What is required
Below are the records. List every line holding the word "links".
Extracted data: Begin
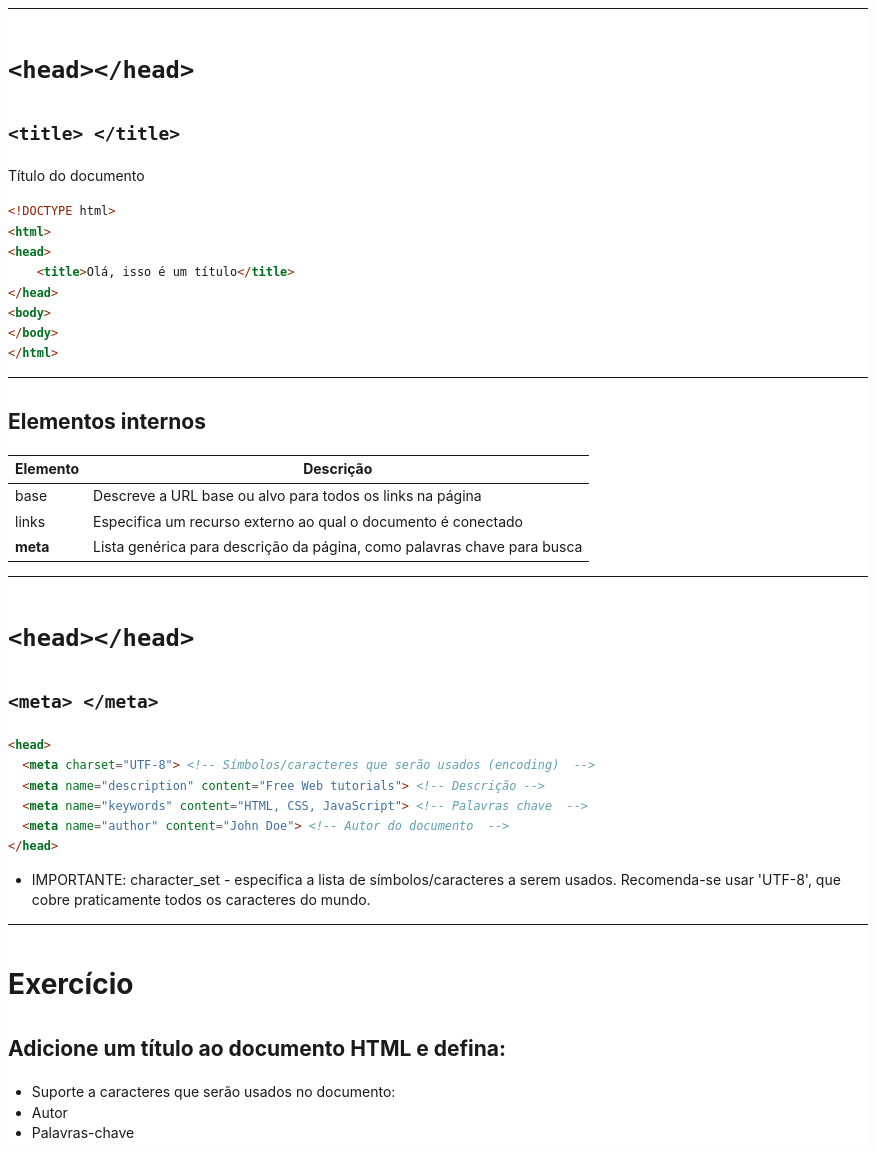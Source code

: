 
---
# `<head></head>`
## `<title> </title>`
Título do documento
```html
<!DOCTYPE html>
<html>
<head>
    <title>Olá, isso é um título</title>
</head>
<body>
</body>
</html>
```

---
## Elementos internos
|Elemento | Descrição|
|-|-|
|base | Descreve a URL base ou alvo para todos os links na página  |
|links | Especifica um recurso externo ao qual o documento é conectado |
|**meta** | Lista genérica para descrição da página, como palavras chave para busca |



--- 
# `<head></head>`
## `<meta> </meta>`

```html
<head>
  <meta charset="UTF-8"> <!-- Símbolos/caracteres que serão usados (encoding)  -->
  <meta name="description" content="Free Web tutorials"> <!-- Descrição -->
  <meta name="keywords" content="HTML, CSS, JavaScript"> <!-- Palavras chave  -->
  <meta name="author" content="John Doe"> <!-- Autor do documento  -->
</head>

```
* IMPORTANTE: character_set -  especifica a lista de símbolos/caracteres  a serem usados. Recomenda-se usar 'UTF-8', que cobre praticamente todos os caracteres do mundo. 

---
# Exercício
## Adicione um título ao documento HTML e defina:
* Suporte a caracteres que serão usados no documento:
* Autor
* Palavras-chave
Extracted data: End
Extracted data: Begin
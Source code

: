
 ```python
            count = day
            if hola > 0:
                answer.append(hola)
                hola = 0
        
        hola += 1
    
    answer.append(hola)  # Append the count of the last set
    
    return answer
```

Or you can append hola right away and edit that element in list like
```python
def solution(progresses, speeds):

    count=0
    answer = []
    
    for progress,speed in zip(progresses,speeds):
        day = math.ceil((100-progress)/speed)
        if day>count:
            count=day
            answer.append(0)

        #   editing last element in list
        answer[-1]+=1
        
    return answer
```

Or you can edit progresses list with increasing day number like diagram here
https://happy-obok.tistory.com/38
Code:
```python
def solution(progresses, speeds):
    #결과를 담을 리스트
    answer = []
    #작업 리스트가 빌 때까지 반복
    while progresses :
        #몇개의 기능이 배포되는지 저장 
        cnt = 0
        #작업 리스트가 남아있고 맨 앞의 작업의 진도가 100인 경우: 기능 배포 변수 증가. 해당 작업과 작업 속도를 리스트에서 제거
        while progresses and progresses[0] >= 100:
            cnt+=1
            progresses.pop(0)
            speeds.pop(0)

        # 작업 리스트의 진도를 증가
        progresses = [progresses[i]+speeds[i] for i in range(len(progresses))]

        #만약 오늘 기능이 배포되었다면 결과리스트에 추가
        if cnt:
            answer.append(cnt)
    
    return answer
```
Extracted data: End
Response area
|base | Descreve a URL base ou alvo para todos os links na página  |
|links | Especifica um recurso externo ao qual o documento é conectado |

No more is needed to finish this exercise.